What Is Nemotron 3 Ultra?
NVIDIA Nemotron 3 Ultra is the flagship of the Nemotron 3 family and NVIDIA's most capable open model to date. Unlike models optimized for single-turn chat, Nemotron 3 Ultra is explicitly built for long-running agentic AI — workflows where a model plans, calls tools, reads observations, delegates to sub-agents, validates outputs, and recovers from errors across many turns over extended periods.
Typical use cases: coding agents that plan, write, test, and debug across large codebases over hours; research agents that search, cross-reference, and synthesize findings from hundreds of sources.
- 🧠 550B total parameters (55B active, Sparse MoE)

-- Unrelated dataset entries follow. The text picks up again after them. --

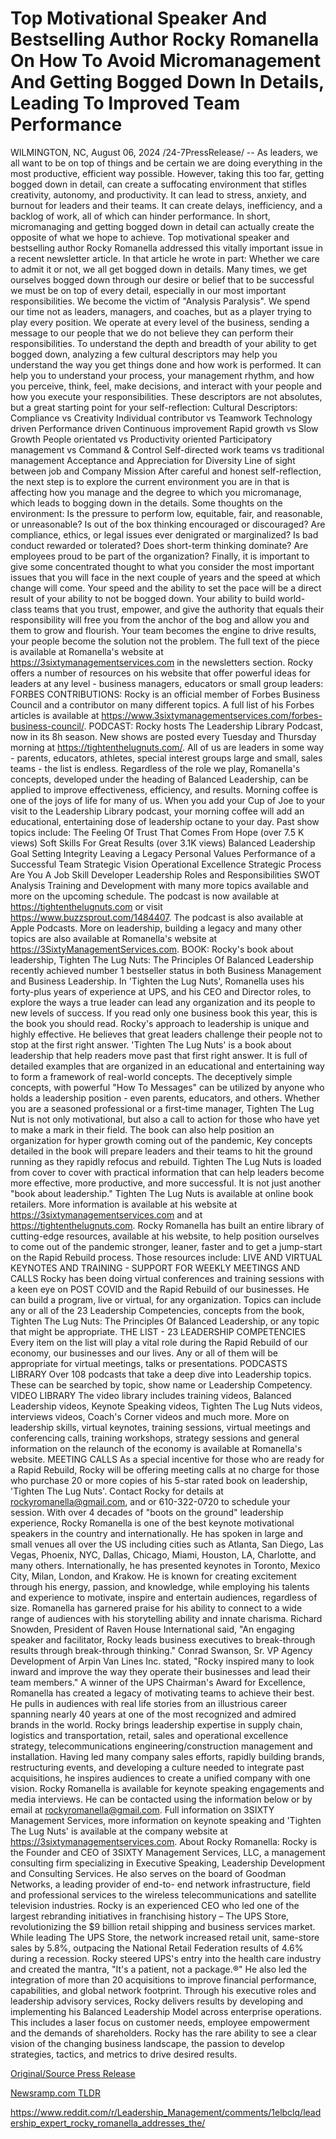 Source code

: # Top Motivational Speaker And Bestselling Author Rocky Romanella On How To Avoid Micromanagement And Getting Bogged Down In Details, Leading To Improved Team Performance

WILMINGTON, NC, August 06, 2024 /24-7PressRelease/ -- As leaders, we all want to be on top of things and be certain we are doing everything in the most productive, efficient way possible. However, taking this too far, getting bogged down in detail, can create a suffocating environment that stifles creativity, autonomy, and productivity. It can lead to stress, anxiety, and burnout for leaders and their teams. It can create delays, inefficiency, and a backlog of work, all of which can hinder performance. In short, micromanaging and getting bogged down in detail can actually create the opposite of what we hope to achieve. Top motivational speaker and bestselling author Rocky Romanella addressed this vitally important issue in a recent newsletter article. In that article he wrote in part:  Whether we care to admit it or not, we all get bogged down in details. Many times, we get ourselves bogged down through our desire or belief that to be successful we must be on top of every detail, especially in our most important responsibilities. We become the victim of "Analysis Paralysis".  We spend our time not as leaders, managers, and coaches, but as a player trying to play every position. We operate at every level of the business, sending a message to our people that we do not believe they can perform their responsibilities.  To understand the depth and breadth of your ability to get bogged down, analyzing a few cultural descriptors may help you understand the way you get things done and how work is performed. It can help you to understand your process, your management rhythm, and how you perceive, think, feel, make decisions, and interact with your people and how you execute your responsibilities.  These descriptors are not absolutes, but a great starting point for your self-reflection:  Cultural Descriptors:  Compliance vs Creativity Individual contributor vs Teamwork Technology driven Performance driven Continuous improvement Rapid growth vs Slow Growth People orientated vs Productivity oriented Participatory management vs Command & Control Self-directed work teams vs traditional management Acceptance and Appreciation for Diversity Line of sight between job and Company Mission  After careful and honest self-reflection, the next step is to explore the current environment you are in that is affecting how you manage and the degree to which you micromanage, which leads to bogging down in the details.  Some thoughts on the environment:  Is the pressure to perform low, equitable, fair, and reasonable, or unreasonable? Is out of the box thinking encouraged or discouraged? Are compliance, ethics, or legal issues ever denigrated or marginalized? Is bad conduct rewarded or tolerated? Does short-term thinking dominate? Are employees proud to be part of the organization?  Finally, it is important to give some concentrated thought to what you consider the most important issues that you will face in the next couple of years and the speed at which change will come. Your speed and the ability to set the pace will be a direct result of your ability to not be bogged down.  Your ability to build world-class teams that you trust, empower, and give the authority that equals their responsibility will free you from the anchor of the bog and allow you and them to grow and flourish. Your team becomes the engine to drive results, your people become the solution not the problem.  The full text of the piece is available at Romanella's website at https://3sixtymanagementservices.com in the newsletters section.  Rocky offers a number of resources on his website that offer powerful ideas for leaders at any level - business managers, educators or small group leaders:  FORBES CONTRIBUTIONS:  Rocky is an official member of Forbes Business Council and a contributor on many different topics. A full list of his Forbes articles is available at https://www.3sixtymanagementservices.com/forbes-business-council/.  PODCAST:  Rocky hosts The Leadership Library Podcast, now in its 8h season. New shows are posted every Tuesday and Thursday morning at https://tightenthelugnuts.com/.  All of us are leaders in some way - parents, educators, athletes, special interest groups large and small, sales teams - the list is endless. Regardless of the role we play, Romanella's concepts, developed under the heading of Balanced Leadership, can be applied to improve effectiveness, efficiency, and results.  Morning coffee is one of the joys of life for many of us. When you add your Cup of Joe to your visit to the Leadership Library podcast, your morning coffee will add an educational, entertaining dose of leadership octane to your day. Past show topics include:  The Feeling Of Trust That Comes From Hope (over 7.5 K views) Soft Skills For Great Results (over 3.1K views) Balanced Leadership Goal Setting Integrity Leaving a Legacy Personal Values Performance of a Successful Team Strategic Vision Operational Excellence Strategic Process Are You A Job Skill Developer Leadership Roles and Responsibilities SWOT Analysis Training and Development  with many more topics available and more on the upcoming schedule.  The podcast is now available at https://tightenthelugnuts.com or visit https://www.buzzsprout.com/1484407. The podcast is also available at Apple Podcasts. More on leadership, building a legacy and many other topics are also available at Romanella's website at https://3SixtyManagementServices.com.  BOOK:  Rocky's book about leadership, Tighten The Lug Nuts: The Principles Of Balanced Leadership recently achieved number 1 bestseller status in both Business Management and Business Leadership.  In 'Tighten the Lug Nuts', Romanella uses his forty-plus years of experience at UPS, and his CEO and Director roles, to explore the ways a true leader can lead any organization and its people to new levels of success.  If you read only one business book this year, this is the book you should read.  Rocky's approach to leadership is unique and highly effective. He believes that great leaders challenge their people not to stop at the first right answer. 'Tighten The Lug Nuts' is a book about leadership that help readers move past that first right answer. It is full of detailed examples that are organized in an educational and entertaining way to form a framework of real-world concepts. The deceptively simple concepts, with powerful "How To Messages" can be utilized by anyone who holds a leadership position - even parents, educators, and others. Whether you are a seasoned professional or a first-time manager, Tighten The Lug Nut is not only motivational, but also a call to action for those who have yet to make a mark in their field.  The book can also help position an organization for hyper growth coming out of the pandemic, Key concepts detailed in the book will prepare leaders and their teams to hit the ground running as they rapidly refocus and rebuild. Tighten The Lug Nuts is loaded from cover to cover with practical information that can help leaders become more effective, more productive, and more successful. It is not just another "book about leadership."  Tighten The Lug Nuts is available at online book retailers. More information is available at his website at https://3sixtymanagementservices.com and at https://tightenthelugnuts.com.  Rocky Romanella has built an entire library of cutting-edge resources, available at his website, to help position ourselves to come out of the pandemic stronger, leaner, faster and to get a jump-start on the Rapid Rebuild process. Those resources include:  LIVE AND VIRTUAL KEYNOTES AND TRAINING - SUPPORT FOR WEEKLY MEETINGS AND CALLS  Rocky has been doing virtual conferences and training sessions with a keen eye on POST COVID and the Rapid Rebuild of our businesses. He can build a program, live or virtual, for any organization. Topics can include any or all of the 23 Leadership Competencies, concepts from the book, Tighten The Lug Nuts: The Principles Of Balanced Leadership, or any topic that might be appropriate.  THE LIST - 23 LEADERSHIP COMPETENCIES  Every item on the list will play a vital role during the Rapid Rebuild of our economy, our businesses and our lives. Any or all of them will be appropriate for virtual meetings, talks or presentations.  PODCASTS LIBRARY  Over 108 podcasts that take a deep dive into Leadership topics. These can be searched by topic, show name or Leadership Competency.  VIDEO LIBRARY  The video library includes training videos, Balanced Leadership videos, Keynote Speaking videos, Tighten The Lug Nuts videos, interviews videos, Coach's Corner videos and much more.  More on leadership skills, virtual keynotes, training sessions, virtual meetings and conferencing calls, training workshops, strategy sessions and general information on the relaunch of the economy is available at Romanella's website.  MEETING CALLS  As a special incentive for those who are ready for a Rapid Rebuild, Rocky will be offering meeting calls at no charge for those who purchase 20 or more copies of his 5-star rated book on leadership, 'Tighten The Lug Nuts'. Contact Rocky for details at rockyromanella@gmail.com, and or 610-322-0720 to schedule your session.  With over 4 decades of "boots on the ground" leadership experience, Rocky Romanella is one of the best keynote motivational speakers in the country and internationally. He has spoken in large and small venues all over the US including cities such as Atlanta, San Diego, Las Vegas, Phoenix, NYC, Dallas, Chicago, Miami, Houston, LA, Charlotte, and many others. Internationally, he has presented keynotes in Toronto, Mexico City, Milan, London, and Krakow. He is known for creating excitement through his energy, passion, and knowledge, while employing his talents and experience to motivate, inspire and entertain audiences, regardless of size.  Romanella has garnered praise for his ability to connect to a wide range of audiences with his storytelling ability and innate charisma. Richard Snowden, President of Raven House International said, "An engaging speaker and facilitator, Rocky leads business executives to break-through results through break-through thinking." Conrad Swanson, Sr. VP Agency Development of Arpin Van Lines Inc. stated, "Rocky inspired many to look inward and improve the way they operate their businesses and lead their team members."  A winner of the UPS Chairman's Award for Excellence, Romanella has created a legacy of motivating teams to achieve their best. He pulls in audiences with real life stories from an illustrious career spanning nearly 40 years at one of the most recognized and admired brands in the world. Rocky brings leadership expertise in supply chain, logistics and transportation, retail, sales and operational excellence strategy, telecommunications engineering/construction management and installation. Having led many company sales efforts, rapidly building brands, restructuring events, and developing a culture needed to integrate past acquisitions, he inspires audiences to create a unified company with one vision.  Rocky Romanella is available for keynote speaking engagements and media interviews. He can be contacted using the information below or by email at rockyromanella@gmail.com. Full information on 3SIXTY Management Services, more information on keynote speaking and 'Tighten The Lug Nuts' is available at the company website at https://3sixtymanagementservices.com.  About Rocky Romanella:  Rocky is the Founder and CEO of 3SIXTY Management Services, LLC, a management consulting firm specializing in Executive Speaking, Leadership Development and Consulting Services. He also serves on the board of Goodman Networks, a leading provider of end-to- end network infrastructure, field and professional services to the wireless telecommunications and satellite television industries.  Rocky is an experienced CEO who led one of the largest rebranding initiatives in franchising history – The UPS Store, revolutionizing the $9 billion retail shipping and business services market.  While leading The UPS Store, the network increased retail unit, same-store sales by 5.8%, outpacing the National Retail Federation results of 4.6% during a recession.  Rocky steered UPS's entry into the health care industry and created the mantra, "It's a patient, not a package.®"  He also led the integration of more than 20 acquisitions to improve financial performance, capabilities, and global network footprint.  Through his executive roles and leadership advisory services, Rocky delivers results by developing and implementing his Balanced Leadership Model across enterprise operations. This includes a laser focus on customer needs, employee empowerment and the demands of shareholders.  Rocky has the rare ability to see a clear vision of the changing business landscape, the passion to develop strategies, tactics, and metrics to drive desired results. 

[Original/Source Press Release](https://www.24-7pressrelease.com/press-release/513122/top-motivational-speaker-and-bestselling-author-rocky-romanella-on-how-to-avoid-micromanagement-and-getting-bogged-down-in-details-leading-to-improved-team-performance)
                    

[Newsramp.com TLDR](None) 

https://www.reddit.com/r/Leadership_Management/comments/1elbclq/leadership_expert_rocky_romanella_addresses_the/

- ⚡ 5x faster inference throughput vs. comparable open models
- 💰 30% lower cost per agentic task (SWE-bench / Terminal bench 2.0)
- 📏 1M token context (Ruler@1M: 95% accuracy)
- 📂 Fully open: weights + data + recipes all released
Four Architectural Innovations
1. Hybrid Mamba-Transformer Layers
Mamba layers handle long-context efficiency — critical for agentic tasks that accumulate hundreds of tool calls and observations over time. Transformer layers preserve precise fact retrieval from within large context windows. The hybrid combines the best of both architectures.
2. LatentMoE Expert Routing
LatentMoE allows Ultra to activate four times more experts at the same inference cost compared to standard MoE routing. This enables the model to fluidly handle diverse workflows spanning reasoning, code generation, tool use, and domain-specific logic within a single pipeline.
3. NVFP4 Quantization
A single NVFP4 checkpoint runs natively across NVIDIA Hopper, Blackwell, and Ampere GPUs. On Blackwell, NVFP4 delivers up to 5x higher throughput per GPU compared to BF16 at equivalent interactivity — with no per-architecture recompilation needed.
4. Multi-Token Prediction (MTP)
MTP predicts multiple future tokens in a single forward pass, reducing generation latency for long outputs. This is especially impactful in multi-turn agentic workflows where the model produces many sequential planning steps.
Try Nemotron 3 Ultra immediately: Perplexity Pro (API + UI), OpenRouter / Together AI / DeepInfra (inference platforms), Hugging Face (download weights), NVIDIA NIM microservice (on-premises deployment). Enterprise cloud options include AWS JumpStart, Amazon Bedrock, and Baseten. Cookbooks and tutorials are available via the NVIDIA developer blog.
Multi-Teacher On-Policy Distillation (MOPD)
The post-training methodology is as novel as the architecture. MOPD trains Ultra using feedback from 10+ specialized teacher models simultaneously. Each teacher is itself a domain-specific model trained on its own pipeline. As Ultra generates attempts, teachers score the outputs in their area of expertise. This co-evolution between student and teachers drives continuous improvement across domains.
| Training Data | Scale |
|---|---|
| Pre-training tokens | 10T + 212B new domain-targeted tokens |
| Cumulative SFT samples | 50M |
| Cumulative RL tasks | 2M |
| Cumulative RL environments | 55 |
| New SFT samples this release | 10M |
| New RL environments this release | 15 |
Nemotron 3 Ultra ships under the Linux Foundation's OpenMDW-1.1 (Model, Data, Weights) license — a new permissive license purpose-built for open AI distributions. It covers the full set of model materials under a single framework. Enterprises can fine-tune for domain-specific workflows and deploy commercially anywhere.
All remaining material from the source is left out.